··· RECORDS PROVIDED ···

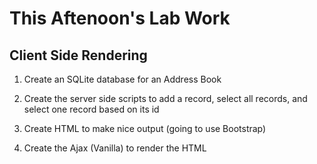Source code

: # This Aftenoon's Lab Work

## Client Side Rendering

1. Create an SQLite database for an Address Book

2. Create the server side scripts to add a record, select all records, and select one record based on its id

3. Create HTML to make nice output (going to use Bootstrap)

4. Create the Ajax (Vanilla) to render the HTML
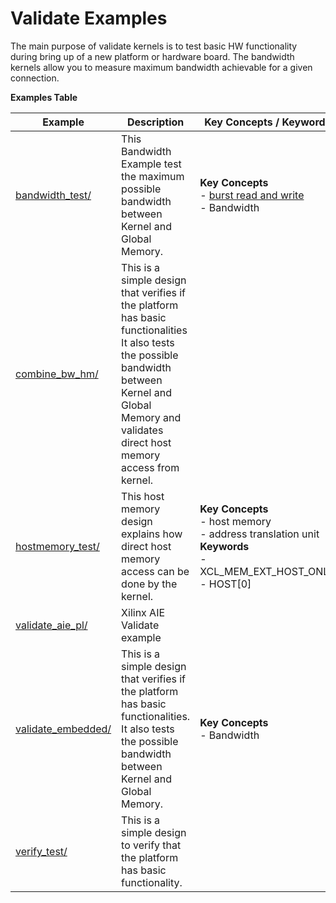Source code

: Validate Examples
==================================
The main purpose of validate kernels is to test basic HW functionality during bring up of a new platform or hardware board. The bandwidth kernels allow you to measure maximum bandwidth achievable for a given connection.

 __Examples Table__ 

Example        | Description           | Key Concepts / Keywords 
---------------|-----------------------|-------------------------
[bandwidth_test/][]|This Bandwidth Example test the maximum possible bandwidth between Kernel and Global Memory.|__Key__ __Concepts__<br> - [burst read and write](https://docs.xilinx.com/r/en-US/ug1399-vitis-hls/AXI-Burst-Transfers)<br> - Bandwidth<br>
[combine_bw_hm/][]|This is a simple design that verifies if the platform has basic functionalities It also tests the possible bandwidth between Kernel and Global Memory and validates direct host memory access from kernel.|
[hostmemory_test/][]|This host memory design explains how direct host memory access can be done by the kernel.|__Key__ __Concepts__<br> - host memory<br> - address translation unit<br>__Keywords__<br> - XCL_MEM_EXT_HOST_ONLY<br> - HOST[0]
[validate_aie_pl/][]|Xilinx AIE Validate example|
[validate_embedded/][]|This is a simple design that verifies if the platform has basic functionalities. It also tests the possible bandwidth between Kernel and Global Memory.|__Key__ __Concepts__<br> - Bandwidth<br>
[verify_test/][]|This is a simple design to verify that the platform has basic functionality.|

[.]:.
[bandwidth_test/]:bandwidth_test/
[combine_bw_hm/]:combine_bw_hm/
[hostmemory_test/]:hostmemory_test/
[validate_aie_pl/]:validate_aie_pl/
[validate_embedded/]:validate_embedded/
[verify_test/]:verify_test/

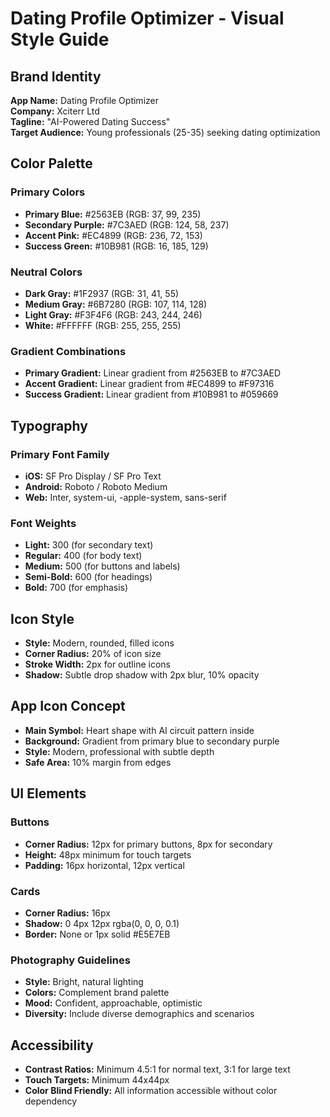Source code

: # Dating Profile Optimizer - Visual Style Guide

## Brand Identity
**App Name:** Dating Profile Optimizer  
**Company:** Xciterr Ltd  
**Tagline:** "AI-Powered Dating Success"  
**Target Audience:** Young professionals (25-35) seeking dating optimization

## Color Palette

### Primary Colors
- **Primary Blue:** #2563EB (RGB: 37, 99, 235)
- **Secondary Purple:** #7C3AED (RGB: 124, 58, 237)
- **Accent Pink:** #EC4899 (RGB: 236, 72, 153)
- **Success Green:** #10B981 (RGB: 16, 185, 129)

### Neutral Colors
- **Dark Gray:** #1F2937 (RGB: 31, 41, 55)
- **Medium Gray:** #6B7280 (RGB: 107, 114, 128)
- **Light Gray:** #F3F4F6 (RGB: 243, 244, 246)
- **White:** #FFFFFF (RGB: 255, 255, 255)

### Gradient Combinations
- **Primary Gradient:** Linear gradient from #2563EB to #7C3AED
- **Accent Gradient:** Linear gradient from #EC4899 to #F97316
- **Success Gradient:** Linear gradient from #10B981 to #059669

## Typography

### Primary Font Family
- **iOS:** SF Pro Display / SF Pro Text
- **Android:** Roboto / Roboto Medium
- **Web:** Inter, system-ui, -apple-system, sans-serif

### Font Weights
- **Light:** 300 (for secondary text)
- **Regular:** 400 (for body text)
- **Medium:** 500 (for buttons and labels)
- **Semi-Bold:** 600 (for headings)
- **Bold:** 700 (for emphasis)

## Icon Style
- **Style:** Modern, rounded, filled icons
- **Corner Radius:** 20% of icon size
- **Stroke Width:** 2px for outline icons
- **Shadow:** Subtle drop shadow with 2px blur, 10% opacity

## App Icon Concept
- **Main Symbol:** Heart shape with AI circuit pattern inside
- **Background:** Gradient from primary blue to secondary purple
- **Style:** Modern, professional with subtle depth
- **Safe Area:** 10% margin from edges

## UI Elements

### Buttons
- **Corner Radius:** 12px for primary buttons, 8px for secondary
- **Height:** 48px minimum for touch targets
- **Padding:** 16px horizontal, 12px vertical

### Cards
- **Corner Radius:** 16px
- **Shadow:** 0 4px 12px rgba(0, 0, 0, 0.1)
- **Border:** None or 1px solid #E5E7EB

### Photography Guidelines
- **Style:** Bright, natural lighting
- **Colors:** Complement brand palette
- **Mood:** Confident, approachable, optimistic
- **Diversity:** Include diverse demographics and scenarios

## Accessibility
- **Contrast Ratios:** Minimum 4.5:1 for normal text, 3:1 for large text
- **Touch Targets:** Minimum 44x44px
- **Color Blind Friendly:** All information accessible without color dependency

···

EXERCISE DETAILS:
Output every record verbatim, skipping images.

ANSWER FOR THE TASK:
Source code

: # This Aftenoon's Lab Work

## Client Side Rendering

1. Create an SQLite database for an Address Book

2. Create the server side scripts to add a record, select all records, and select one record based on its id

3. Create HTML to make nice output (going to use Bootstrap)

4. Create the Ajax (Vanilla) to render the HTML
Source code

: Validate Examples
==================================
The main purpose of validate kernels is to test basic HW functionality during bring up of a new platform or hardware board. The bandwidth kernels allow you to measure maximum bandwidth achievable for a given connection.

 __Examples Table__ 

Example        | Description           | Key Concepts / Keywords 
---------------|-----------------------|-------------------------
[bandwidth_test/][]|This Bandwidth Example test the maximum possible bandwidth between Kernel and Global Memory.|__Key__ __Concepts__<br> - [burst read and write](https://docs.xilinx.com/r/en-US/ug1399-vitis-hls/AXI-Burst-Transfers)<br> - Bandwidth<br>
[combine_bw_hm/][]|This is a simple design that verifies if the platform has basic functionalities It also tests the possible bandwidth between Kernel and Global Memory and validates direct host memory access from kernel.|
[hostmemory_test/][]|This host memory design explains how direct host memory access can be done by the kernel.|__Key__ __Concepts__<br> - host memory<br> - address translation unit<br>__Keywords__<br> - XCL_MEM_EXT_HOST_ONLY<br> - HOST[0]
[validate_aie_pl/][]|Xilinx AIE Validate example|
[validate_embedded/][]|This is a simple design that verifies if the platform has basic functionalities. It also tests the possible bandwidth between Kernel and Global Memory.|__Key__ __Concepts__<br> - Bandwidth<br>
[verify_test/][]|This is a simple design to verify that the platform has basic functionality.|

[.]:.
[bandwidth_test/]:bandwidth_test/
[combine_bw_hm/]:combine_bw_hm/
[hostmemory_test/]:hostmemory_test/
[validate_aie_pl/]:validate_aie_pl/
[validate_embedded/]:validate_embedded/
[verify_test/]:verify_test/

Source code

: # Dating Profile Optimizer - Visual Style Guide

## Brand Identity
**App Name:** Dating Profile Optimizer  
**Company:** Xciterr Ltd  
**Tagline:** "AI-Powered Dating Success"  
**Target Audience:** Young professionals (25-35) seeking dating optimization

## Color Palette

### Primary Colors
- **Primary Blue:** #2563EB (RGB: 37, 99, 235)
- **Secondary Purple:** #7C3AED (RGB: 124, 58, 237)
- **Accent Pink:** #EC4899 (RGB: 236, 72, 153)
- **Success Green:** #10B981 (RGB: 16, 185, 129)

### Neutral Colors
- **Dark Gray:** #1F2937 (RGB: 31, 41, 55)
- **Medium Gray:** #6B7280 (RGB: 107, 114, 128)
- **Light Gray:** #F3F4F6 (RGB: 243, 244, 246)
- **White:** #FFFFFF (RGB: 255, 255, 255)

### Gradient Combinations
- **Primary Gradient:** Linear gradient from #2563EB to #7C3AED
- **Accent Gradient:** Linear gradient from #EC4899 to #F97316
- **Success Gradient:** Linear gradient from #10B981 to #059669

## Typography

### Primary Font Family
- **iOS:** SF Pro Display / SF Pro Text
- **Android:** Roboto / Roboto Medium
- **Web:** Inter, system-ui, -apple-system, sans-serif

### Font Weights
- **Light:** 300 (for secondary text)
- **Regular:** 400 (for body text)
- **Medium:** 500 (for buttons and labels)
- **Semi-Bold:** 600 (for headings)
- **Bold:** 700 (for emphasis)

## Icon Style
- **Style:** Modern, rounded, filled icons
- **Corner Radius:** 20% of icon size
- **Stroke Width:** 2px for outline icons
- **Shadow:** Subtle drop shadow with 2px blur, 10% opacity

## App Icon Concept
- **Main Symbol:** Heart shape with AI circuit pattern inside
- **Background:** Gradient from primary blue to secondary purple
- **Style:** Modern, professional with subtle depth
- **Safe Area:** 10% margin from edges

## UI Elements

### Buttons
- **Corner Radius:** 12px for primary buttons, 8px for secondary
- **Height:** 48px minimum for touch targets
- **Padding:** 16px horizontal, 12px vertical

### Cards
- **Corner Radius:** 16px
- **Shadow:** 0 4px 12px rgba(0, 0, 0, 0.1)
- **Border:** None or 1px solid #E5E7EB

### Photography Guidelines
- **Style:** Bright, natural lighting
- **Colors:** Complement brand palette
- **Mood:** Confident, approachable, optimistic
- **Diversity:** Include diverse demographics and scenarios

## Accessibility
- **Contrast Ratios:** Minimum 4.5:1 for normal text, 3:1 for large text
- **Touch Targets:** Minimum 44x44px
- **Color Blind Friendly:** All information accessible without color dependency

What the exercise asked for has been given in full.